ASSIGNMENT
Repeat the data exactly, leaving out any image.
DATA EXTRACTS START
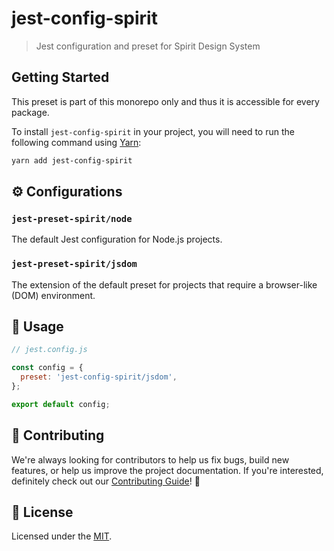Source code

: # jest-config-spirit

> Jest configuration and preset for Spirit Design System

## Getting Started

This preset is part of this monorepo only and thus it is accessible for every package.

To install `jest-config-spirit` in your project, you will need to run the following command using [Yarn][yarn]:

```bash
yarn add jest-config-spirit
```

## ⚙️ Configurations

### `jest-preset-spirit/node`

The default Jest configuration for Node.js projects.

### `jest-preset-spirit/jsdom`

The extension of the default preset for projects that require a browser-like (DOM) environment.

## 🚀 Usage

```js
// jest.config.js

const config = {
  preset: 'jest-config-spirit/jsdom',
};

export default config;
```

## 🙌 Contributing

We're always looking for contributors to help us fix bugs, build new features,
or help us improve the project documentation. If you're interested, definitely
check out our [Contributing Guide][contributing]! 👀

## 📝 License

Licensed under the [MIT][license].

[yarn]: https://yarnpkg.com/en/
[contributing]: https://github.com/lmc-eu/spirit-design-system/blob/main/CONTRIBUTING.md
[license]: https://github.com/lmc-eu/spirit-design-system/blob/main/LICENSE.md
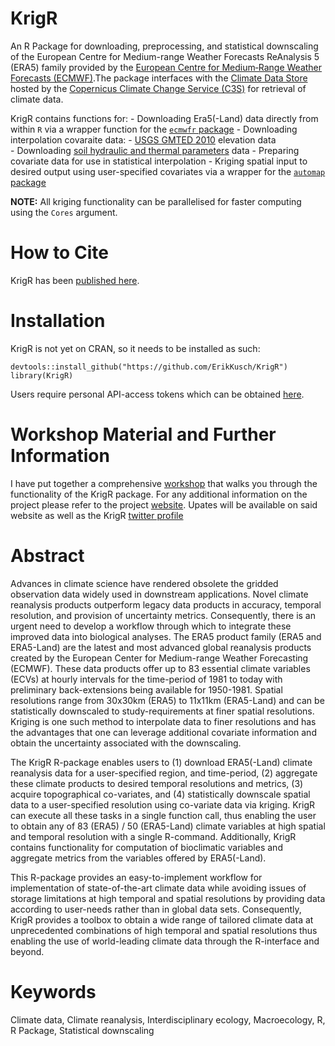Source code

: # KrigR
An R Package for downloading, preprocessing, and statistical downscaling of the European Centre for Medium-range Weather Forecasts ReAnalysis 5 (ERA5) family provided by the [European Centre for Medium‐Range Weather Forecasts (ECMWF)](https://www.ecmwf.int/).The package interfaces with the [Climate Data Store](https://cds.climate.copernicus.eu/#!/home) hosted by the [Copernicus Climate Change Service (C3S)](https://cds.climate.copernicus.eu/about-c3s) for retrieval of climate data.

KrigR contains functions for:
    - Downloading Era5(-Land) data directly from within `R` via a wrapper function for the [`ecmwfr` package](https://github.com/bluegreen-labs/ecmwfr)
    - Downloading interpolation covaraite data: 
      - [USGS GMTED 2010](https://www.usgs.gov/core-science-systems/eros/coastal-changes-and-impacts/gmted2010?qt-science_support_page_related_con=0#qt-science_support_page_related_con) elevation data  
      - Downloading [soil hydraulic and thermal parameters](http://globalchange.bnu.edu.cn/research/soil4.jsp) data
    - Preparing covariate data for use in statistical interpolation
    - Kriging spatial input to desired output using user-specified covariates via a wrapper for the [`automap` package](https://github.com/cran/automap)

**NOTE:** All kriging functionality can be parallelised for faster computing using the `Cores` argument.

# How to Cite
KrigR has been [published here](https://iopscience.iop.org/article/10.1088/1748-9326/ac48b3).

# Installation
KrigR is not yet on CRAN, so it needs to be installed as such:

```{r}
devtools::install_github("https://github.com/ErikKusch/KrigR")
library(KrigR)
```
Users require personal API-access tokens which can be obtained [here](https://accounts.ecmwf.int/auth/realms/ecmwf/login-actions/registration?client_id=cds&tab_id=VkbipqjwuIQ).

# Workshop Material and Further Information
I have put together a comprehensive [workshop](https://www.erikkusch.com/courses/krigr/) that walks you through the functionality of the KrigR package. For any additional information on the project please refer to the project [website](https://www.erikkusch.com/project/krigr/). Upates will be available on said website as well as the KrigR [twitter profile](https://twitter.com/ERAKrigR)

# Abstract
Advances in climate science have rendered obsolete the gridded observation data widely used in downstream applications. Novel climate reanalysis products outperform legacy data products in accuracy, temporal resolution, and provision of uncertainty metrics. Consequently, there is an urgent need to develop a workflow through which to integrate these improved data into biological analyses. The ERA5 product family (ERA5 and ERA5-Land) are the latest and most advanced global reanalysis products created by the European Center for Medium-range Weather Forecasting (ECMWF). These data products offer up to 83 essential climate variables (ECVs) at hourly intervals for the time-period of 1981 to today with preliminary back-extensions being available for 1950-1981. Spatial resolutions range from 30x30km (ERA5) to 11x11km (ERA5-Land) and can be statistically downscaled to study-requirements at finer spatial resolutions. Kriging is one such method to interpolate data to finer resolutions and has the advantages that one can leverage additional covariate information and obtain the uncertainty associated with the downscaling. 

The KrigR R-package enables users to (1) download ERA5(-Land) climate reanalysis data for a user-specified region, and time-period, (2) aggregate these climate products to desired temporal resolutions and metrics, (3) acquire topographical co-variates, and (4) statistically downscale spatial data to a user-specified resolution using co-variate data via kriging. KrigR can execute all these tasks in a single function call, thus enabling the user to obtain any of 83 (ERA5) / 50 (ERA5-Land) climate variables at high spatial and temporal resolution with a single R-command. Additionally, KrigR contains functionality for computation of bioclimatic variables and aggregate metrics from the variables offered by ERA5(-Land).

This R-package provides an easy-to-implement workflow for implementation of state-of-the-art climate data while avoiding issues of storage limitations at high temporal and spatial resolutions by providing data according to user-needs rather than in global data sets. 
Consequently, KrigR provides a toolbox to obtain a wide range of tailored climate data at unprecedented combinations of high temporal and spatial resolutions thus enabling the use of world-leading climate data through the R-interface and beyond.

# Keywords
Climate data, Climate reanalysis, Interdisciplinary ecology, Macroecology, R, R Package, Statistical downscaling
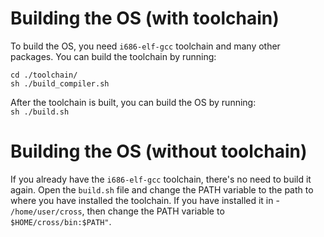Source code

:# Building the OS (with toolchain)
To build the OS, you need `i686-elf-gcc` toolchain and many other packages. You can build the toolchain by running:
```
cd ./toolchain/ 
sh ./build_compiler.sh
```

After the toolchain is built, you can build the OS by running: <br/>
`sh ./build.sh`

# Building the OS (without toolchain)
If you already have the `i686-elf-gcc` toolchain, there's no need to build it again. Open the `build.sh` file and change the PATH variable to the path to 
where you have installed the toolchain. If you have installed it in - `/home/user/cross`, then change the PATH variable to `$HOME/cross/bin:$PATH"`.
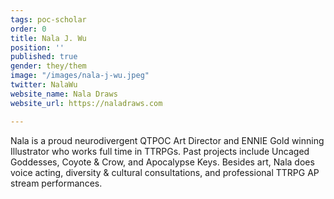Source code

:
 ```yaml
---
tags: poc-scholar
order: 0
title: Nala J. Wu
position: ''
published: true
gender: they/them
image: "/images/nala-j-wu.jpeg"
twitter: NalaWu
website_name: Nala Draws
website_url: https://naladraws.com

---
```

Nala is a proud neurodivergent QTPOC Art Director and ENNIE Gold winning Illustrator who works full time in TTRPGs. Past projects include Uncaged Goddesses, Coyote & Crow, and Apocalypse Keys. Besides art, Nala does voice acting, diversity & cultural consultations, and professional TTRPG AP stream performances.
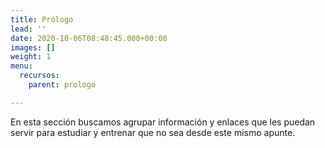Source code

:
 ```yaml
---
title: Prólogo
lead: ''
date: 2020-10-06T08:48:45.000+00:00
images: []
weight: 1
menu:
  recursos:
    parent: prologo

---
```

En esta sección buscamos agrupar información y enlaces que les puedan servir para estudiar y entrenar que no sea desde este mismo apunte.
DATA EXTRACTS END
EXERCISE SOLUTION
Source code

: # jest-config-spirit

> Jest configuration and preset for Spirit Design System

## Getting Started

This preset is part of this monorepo only and thus it is accessible for every package.

To install `jest-config-spirit` in your project, you will need to run the following command using [Yarn][yarn]:

```bash
yarn add jest-config-spirit
```

## ⚙️ Configurations

### `jest-preset-spirit/node`

The default Jest configuration for Node.js projects.

### `jest-preset-spirit/jsdom`

The extension of the default preset for projects that require a browser-like (DOM) environment.

## 🚀 Usage

```js
// jest.config.js

const config = {
  preset: 'jest-config-spirit/jsdom',
};

export default config;
```

## 🙌 Contributing

We're always looking for contributors to help us fix bugs, build new features,
or help us improve the project documentation. If you're interested, definitely
check out our [Contributing Guide][contributing]! 👀

## 📝 License

Licensed under the [MIT][license].

[yarn]: https://yarnpkg.com/en/
[contributing]: https://github.com/lmc-eu/spirit-design-system/blob/main/CONTRIBUTING.md
[license]: https://github.com/lmc-eu/spirit-design-system/blob/main/LICENSE.md
Source code

: # KrigR
An R Package for downloading, preprocessing, and statistical downscaling of the European Centre for Medium-range Weather Forecasts ReAnalysis 5 (ERA5) family provided by the [European Centre for Medium‐Range Weather Forecasts (ECMWF)](https://www.ecmwf.int/).The package interfaces with the [Climate Data Store](https://cds.climate.copernicus.eu/#!/home) hosted by the [Copernicus Climate Change Service (C3S)](https://cds.climate.copernicus.eu/about-c3s) for retrieval of climate data.

KrigR contains functions for:
    - Downloading Era5(-Land) data directly from within `R` via a wrapper function for the [`ecmwfr` package](https://github.com/bluegreen-labs/ecmwfr)
    - Downloading interpolation covaraite data: 
      - [USGS GMTED 2010](https://www.usgs.gov/core-science-systems/eros/coastal-changes-and-impacts/gmted2010?qt-science_support_page_related_con=0#qt-science_support_page_related_con) elevation data  
      - Downloading [soil hydraulic and thermal parameters](http://globalchange.bnu.edu.cn/research/soil4.jsp) data
    - Preparing covariate data for use in statistical interpolation
    - Kriging spatial input to desired output using user-specified covariates via a wrapper for the [`automap` package](https://github.com/cran/automap)

**NOTE:** All kriging functionality can be parallelised for faster computing using the `Cores` argument.

# How to Cite
KrigR has been [published here](https://iopscience.iop.org/article/10.1088/1748-9326/ac48b3).

# Installation
KrigR is not yet on CRAN, so it needs to be installed as such:

```{r}
devtools::install_github("https://github.com/ErikKusch/KrigR")
library(KrigR)
```
Users require personal API-access tokens which can be obtained [here](https://accounts.ecmwf.int/auth/realms/ecmwf/login-actions/registration?client_id=cds&tab_id=VkbipqjwuIQ).

# Workshop Material and Further Information
I have put together a comprehensive [workshop](https://www.erikkusch.com/courses/krigr/) that walks you through the functionality of the KrigR package. For any additional information on the project please refer to the project [website](https://www.erikkusch.com/project/krigr/). Upates will be available on said website as well as the KrigR [twitter profile](https://twitter.com/ERAKrigR)

# Abstract
Advances in climate science have rendered obsolete the gridded observation data widely used in downstream applications. Novel climate reanalysis products outperform legacy data products in accuracy, temporal resolution, and provision of uncertainty metrics. Consequently, there is an urgent need to develop a workflow through which to integrate these improved data into biological analyses. The ERA5 product family (ERA5 and ERA5-Land) are the latest and most advanced global reanalysis products created by the European Center for Medium-range Weather Forecasting (ECMWF). These data products offer up to 83 essential climate variables (ECVs) at hourly intervals for the time-period of 1981 to today with preliminary back-extensions being available for 1950-1981. Spatial resolutions range from 30x30km (ERA5) to 11x11km (ERA5-Land) and can be statistically downscaled to study-requirements at finer spatial resolutions. Kriging is one such method to interpolate data to finer resolutions and has the advantages that one can leverage additional covariate information and obtain the uncertainty associated with the downscaling. 

The KrigR R-package enables users to (1) download ERA5(-Land) climate reanalysis data for a user-specified region, and time-period, (2) aggregate these climate products to desired temporal resolutions and metrics, (3) acquire topographical co-variates, and (4) statistically downscale spatial data to a user-specified resolution using co-variate data via kriging. KrigR can execute all these tasks in a single function call, thus enabling the user to obtain any of 83 (ERA5) / 50 (ERA5-Land) climate variables at high spatial and temporal resolution with a single R-command. Additionally, KrigR contains functionality for computation of bioclimatic variables and aggregate metrics from the variables offered by ERA5(-Land).

This R-package provides an easy-to-implement workflow for implementation of state-of-the-art climate data while avoiding issues of storage limitations at high temporal and spatial resolutions by providing data according to user-needs rather than in global data sets. 
Consequently, KrigR provides a toolbox to obtain a wide range of tailored climate data at unprecedented combinations of high temporal and spatial resolutions thus enabling the use of world-leading climate data through the R-interface and beyond.

# Keywords
Climate data, Climate reanalysis, Interdisciplinary ecology, Macroecology, R, R Package, Statistical downscaling
Source code

:# Building the OS (with toolchain)
To build the OS, you need `i686-elf-gcc` toolchain and many other packages. You can build the toolchain by running:
```
cd ./toolchain/ 
sh ./build_compiler.sh
```

After the toolchain is built, you can build the OS by running: <br/>
`sh ./build.sh`

# Building the OS (without toolchain)
If you already have the `i686-elf-gcc` toolchain, there's no need to build it again. Open the `build.sh` file and change the PATH variable to the path to 
where you have installed the toolchain. If you have installed it in - `/home/user/cross`, then change the PATH variable to `$HOME/cross/bin:$PATH"`.
Source code

:
 ```yaml
---
tags: poc-scholar
order: 0
title: Nala J. Wu
position: ''
published: true
gender: they/them
image: "/images/nala-j-wu.jpeg"
twitter: NalaWu
website_name: Nala Draws
website_url: https://naladraws.com

---
```

Nala is a proud neurodivergent QTPOC Art Director and ENNIE Gold winning Illustrator who works full time in TTRPGs. Past projects include Uncaged Goddesses, Coyote & Crow, and Apocalypse Keys. Besides art, Nala does voice acting, diversity & cultural consultations, and professional TTRPG AP stream performances.
Source code

:
 ```yaml
---
title: Prólogo
lead: ''
date: 2020-10-06T08:48:45.000+00:00
images: []
weight: 1
menu:
  recursos:
    parent: prologo

---
```

En esta sección buscamos agrupar información y enlaces que les puedan servir para estudiar y entrenar que no sea desde este mismo apunte.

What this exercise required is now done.